__LISTED RECORDS__
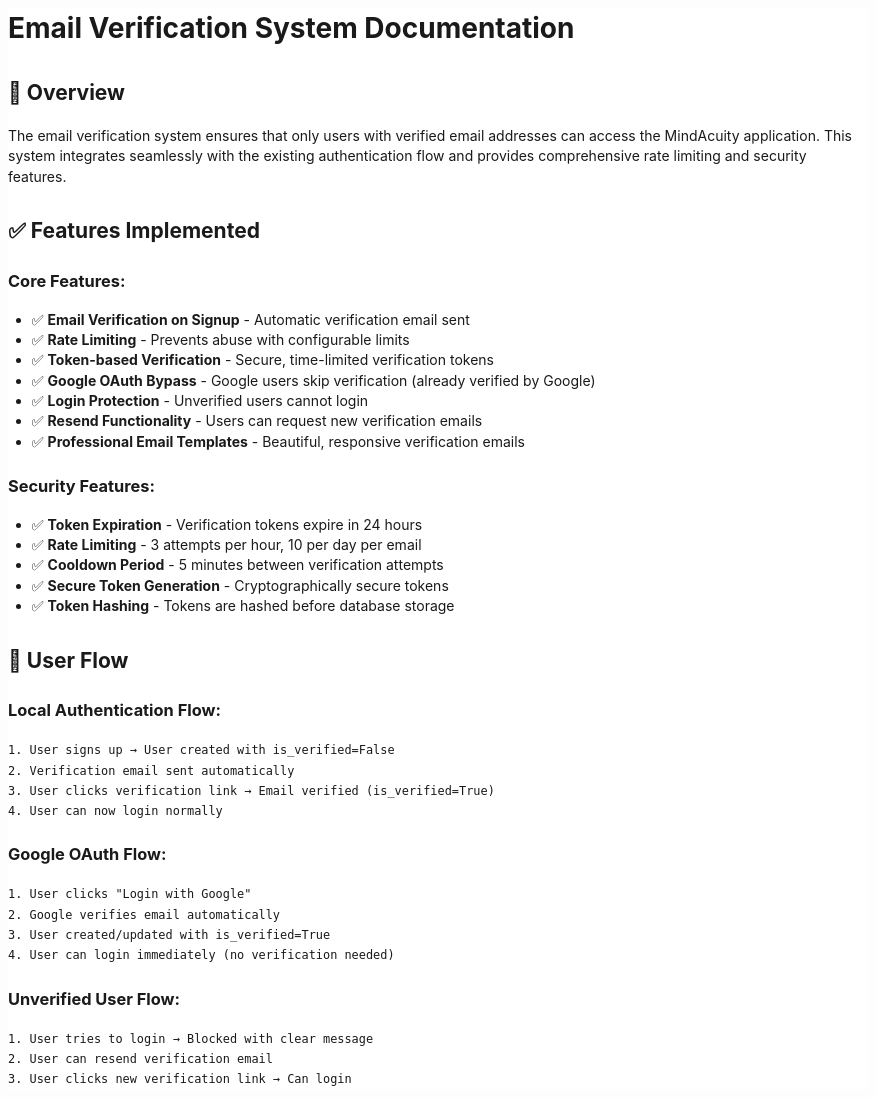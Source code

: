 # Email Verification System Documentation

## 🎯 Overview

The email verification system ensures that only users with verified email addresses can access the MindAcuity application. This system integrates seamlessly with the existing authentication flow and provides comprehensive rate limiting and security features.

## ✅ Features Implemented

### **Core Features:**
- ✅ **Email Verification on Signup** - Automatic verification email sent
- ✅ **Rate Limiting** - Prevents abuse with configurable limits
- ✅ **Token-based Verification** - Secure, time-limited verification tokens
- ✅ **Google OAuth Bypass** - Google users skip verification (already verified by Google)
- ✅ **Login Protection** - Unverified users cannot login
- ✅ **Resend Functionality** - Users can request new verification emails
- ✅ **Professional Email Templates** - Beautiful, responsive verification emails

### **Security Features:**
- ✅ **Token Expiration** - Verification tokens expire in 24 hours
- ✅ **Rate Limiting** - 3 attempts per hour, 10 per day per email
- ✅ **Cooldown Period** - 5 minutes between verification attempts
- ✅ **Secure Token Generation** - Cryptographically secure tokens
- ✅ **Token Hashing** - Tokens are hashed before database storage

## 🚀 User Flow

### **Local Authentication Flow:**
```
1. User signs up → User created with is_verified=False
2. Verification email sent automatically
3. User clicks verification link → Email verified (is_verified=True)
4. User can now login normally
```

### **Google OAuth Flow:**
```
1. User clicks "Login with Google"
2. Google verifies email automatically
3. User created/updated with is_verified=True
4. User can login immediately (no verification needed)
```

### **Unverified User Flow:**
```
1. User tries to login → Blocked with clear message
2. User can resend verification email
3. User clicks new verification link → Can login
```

__TASK OBJECTIVE__
Go line by line through the data and copy any that contain "attempts".

__TASK RESPONSE__
- ✅ **Rate Limiting** - 3 attempts per hour, 10 per day per email
- ✅ **Cooldown Period** - 5 minutes between verification attempts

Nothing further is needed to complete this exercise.